### Assignment
Copy every record exactly.

Entries taken from a collection
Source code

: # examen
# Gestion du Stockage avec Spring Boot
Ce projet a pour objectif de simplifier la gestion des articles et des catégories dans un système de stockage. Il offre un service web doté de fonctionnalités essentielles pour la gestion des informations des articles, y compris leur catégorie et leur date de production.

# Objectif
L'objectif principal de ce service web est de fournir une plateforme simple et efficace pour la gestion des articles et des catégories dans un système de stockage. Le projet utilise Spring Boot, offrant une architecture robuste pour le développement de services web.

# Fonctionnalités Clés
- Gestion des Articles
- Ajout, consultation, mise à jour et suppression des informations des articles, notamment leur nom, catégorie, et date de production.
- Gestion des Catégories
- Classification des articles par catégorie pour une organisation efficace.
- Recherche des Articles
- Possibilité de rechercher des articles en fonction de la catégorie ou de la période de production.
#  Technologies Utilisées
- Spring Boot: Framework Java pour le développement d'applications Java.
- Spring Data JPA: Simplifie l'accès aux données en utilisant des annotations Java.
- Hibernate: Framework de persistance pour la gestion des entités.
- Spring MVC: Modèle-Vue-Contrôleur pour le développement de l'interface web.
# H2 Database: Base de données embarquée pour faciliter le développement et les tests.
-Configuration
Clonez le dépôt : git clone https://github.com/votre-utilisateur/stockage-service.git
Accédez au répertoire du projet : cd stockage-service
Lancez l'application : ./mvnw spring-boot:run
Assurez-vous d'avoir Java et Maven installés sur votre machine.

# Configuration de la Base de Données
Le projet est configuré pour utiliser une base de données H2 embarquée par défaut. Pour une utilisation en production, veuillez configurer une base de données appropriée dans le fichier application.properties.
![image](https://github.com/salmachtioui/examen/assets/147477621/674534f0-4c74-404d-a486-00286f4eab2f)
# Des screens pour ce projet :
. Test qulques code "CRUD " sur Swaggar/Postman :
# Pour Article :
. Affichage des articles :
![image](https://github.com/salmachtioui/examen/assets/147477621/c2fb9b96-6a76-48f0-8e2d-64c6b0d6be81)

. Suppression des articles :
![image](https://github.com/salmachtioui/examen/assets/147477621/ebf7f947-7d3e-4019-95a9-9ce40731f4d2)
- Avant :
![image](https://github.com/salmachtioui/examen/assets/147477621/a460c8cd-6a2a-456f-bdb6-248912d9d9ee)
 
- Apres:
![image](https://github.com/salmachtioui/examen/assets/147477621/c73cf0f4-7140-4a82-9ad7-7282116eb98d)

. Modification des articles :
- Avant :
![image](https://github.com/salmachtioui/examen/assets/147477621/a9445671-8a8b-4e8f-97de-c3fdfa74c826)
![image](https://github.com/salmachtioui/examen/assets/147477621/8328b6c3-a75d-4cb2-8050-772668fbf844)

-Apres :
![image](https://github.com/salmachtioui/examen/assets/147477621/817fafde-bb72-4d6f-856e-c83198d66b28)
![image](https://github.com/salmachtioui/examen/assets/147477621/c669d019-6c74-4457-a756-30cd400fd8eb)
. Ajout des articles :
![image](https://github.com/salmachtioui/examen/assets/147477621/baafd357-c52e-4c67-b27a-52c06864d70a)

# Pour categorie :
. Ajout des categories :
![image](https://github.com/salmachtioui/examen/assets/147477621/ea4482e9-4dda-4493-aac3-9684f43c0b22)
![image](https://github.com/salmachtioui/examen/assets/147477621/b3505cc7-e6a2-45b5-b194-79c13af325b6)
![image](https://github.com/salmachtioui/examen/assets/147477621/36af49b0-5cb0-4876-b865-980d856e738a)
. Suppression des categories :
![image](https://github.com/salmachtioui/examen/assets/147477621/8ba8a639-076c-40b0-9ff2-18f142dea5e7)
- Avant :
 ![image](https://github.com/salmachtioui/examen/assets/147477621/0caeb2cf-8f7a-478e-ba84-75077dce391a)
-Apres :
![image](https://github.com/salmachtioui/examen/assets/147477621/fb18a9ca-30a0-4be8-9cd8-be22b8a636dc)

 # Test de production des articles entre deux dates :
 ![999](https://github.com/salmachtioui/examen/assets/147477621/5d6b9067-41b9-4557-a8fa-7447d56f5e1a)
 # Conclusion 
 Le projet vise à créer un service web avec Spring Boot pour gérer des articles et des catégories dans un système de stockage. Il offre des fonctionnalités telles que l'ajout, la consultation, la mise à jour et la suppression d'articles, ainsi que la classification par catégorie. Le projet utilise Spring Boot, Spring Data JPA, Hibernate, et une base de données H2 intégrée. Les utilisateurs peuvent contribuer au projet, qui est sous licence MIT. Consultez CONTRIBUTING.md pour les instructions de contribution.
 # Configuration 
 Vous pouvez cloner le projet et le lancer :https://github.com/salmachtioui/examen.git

### Answer box
Source code

: # examen
# Gestion du Stockage avec Spring Boot
Ce projet a pour objectif de simplifier la gestion des articles et des catégories dans un système de stockage. Il offre un service web doté de fonctionnalités essentielles pour la gestion des informations des articles, y compris leur catégorie et leur date de production.

# Objectif
L'objectif principal de ce service web est de fournir une plateforme simple et efficace pour la gestion des articles et des catégories dans un système de stockage. Le projet utilise Spring Boot, offrant une architecture robuste pour le développement de services web.

# Fonctionnalités Clés
- Gestion des Articles
- Ajout, consultation, mise à jour et suppression des informations des articles, notamment leur nom, catégorie, et date de production.
- Gestion des Catégories
- Classification des articles par catégorie pour une organisation efficace.
- Recherche des Articles
- Possibilité de rechercher des articles en fonction de la catégorie ou de la période de production.
#  Technologies Utilisées
- Spring Boot: Framework Java pour le développement d'applications Java.
- Spring Data JPA: Simplifie l'accès aux données en utilisant des annotations Java.
- Hibernate: Framework de persistance pour la gestion des entités.
- Spring MVC: Modèle-Vue-Contrôleur pour le développement de l'interface web.
# H2 Database: Base de données embarquée pour faciliter le développement et les tests.
-Configuration
Clonez le dépôt : git clone https://github.com/votre-utilisateur/stockage-service.git
Accédez au répertoire du projet : cd stockage-service
Lancez l'application : ./mvnw spring-boot:run
Assurez-vous d'avoir Java et Maven installés sur votre machine.

# Configuration de la Base de Données
Le projet est configuré pour utiliser une base de données H2 embarquée par défaut. Pour une utilisation en production, veuillez configurer une base de données appropriée dans le fichier application.properties.
![image](https://github.com/salmachtioui/examen/assets/147477621/674534f0-4c74-404d-a486-00286f4eab2f)
# Des screens pour ce projet :
. Test qulques code "CRUD " sur Swaggar/Postman :
# Pour Article :
. Affichage des articles :
![image](https://github.com/salmachtioui/examen/assets/147477621/c2fb9b96-6a76-48f0-8e2d-64c6b0d6be81)

. Suppression des articles :
![image](https://github.com/salmachtioui/examen/assets/147477621/ebf7f947-7d3e-4019-95a9-9ce40731f4d2)
- Avant :
![image](https://github.com/salmachtioui/examen/assets/147477621/a460c8cd-6a2a-456f-bdb6-248912d9d9ee)
 
- Apres:
![image](https://github.com/salmachtioui/examen/assets/147477621/c73cf0f4-7140-4a82-9ad7-7282116eb98d)

. Modification des articles :
- Avant :
![image](https://github.com/salmachtioui/examen/assets/147477621/a9445671-8a8b-4e8f-97de-c3fdfa74c826)
![image](https://github.com/salmachtioui/examen/assets/147477621/8328b6c3-a75d-4cb2-8050-772668fbf844)

-Apres :
![image](https://github.com/salmachtioui/examen/assets/147477621/817fafde-bb72-4d6f-856e-c83198d66b28)
![image](https://github.com/salmachtioui/examen/assets/147477621/c669d019-6c74-4457-a756-30cd400fd8eb)
. Ajout des articles :
![image](https://github.com/salmachtioui/examen/assets/147477621/baafd357-c52e-4c67-b27a-52c06864d70a)

# Pour categorie :
. Ajout des categories :
![image](https://github.com/salmachtioui/examen/assets/147477621/ea4482e9-4dda-4493-aac3-9684f43c0b22)
![image](https://github.com/salmachtioui/examen/assets/147477621/b3505cc7-e6a2-45b5-b194-79c13af325b6)
![image](https://github.com/salmachtioui/examen/assets/147477621/36af49b0-5cb0-4876-b865-980d856e738a)
. Suppression des categories :
![image](https://github.com/salmachtioui/examen/assets/147477621/8ba8a639-076c-40b0-9ff2-18f142dea5e7)
- Avant :
 ![image](https://github.com/salmachtioui/examen/assets/147477621/0caeb2cf-8f7a-478e-ba84-75077dce391a)
-Apres :
![image](https://github.com/salmachtioui/examen/assets/147477621/fb18a9ca-30a0-4be8-9cd8-be22b8a636dc)

 # Test de production des articles entre deux dates :
 ![999](https://github.com/salmachtioui/examen/assets/147477621/5d6b9067-41b9-4557-a8fa-7447d56f5e1a)
 # Conclusion 
 Le projet vise à créer un service web avec Spring Boot pour gérer des articles et des catégories dans un système de stockage. Il offre des fonctionnalités telles que l'ajout, la consultation, la mise à jour et la suppression d'articles, ainsi que la classification par catégorie. Le projet utilise Spring Boot, Spring Data JPA, Hibernate, et une base de données H2 intégrée. Les utilisateurs peuvent contribuer au projet, qui est sous licence MIT. Consultez CONTRIBUTING.md pour les instructions de contribution.
 # Configuration 
 Vous pouvez cloner le projet et le lancer :https://github.com/salmachtioui/examen.git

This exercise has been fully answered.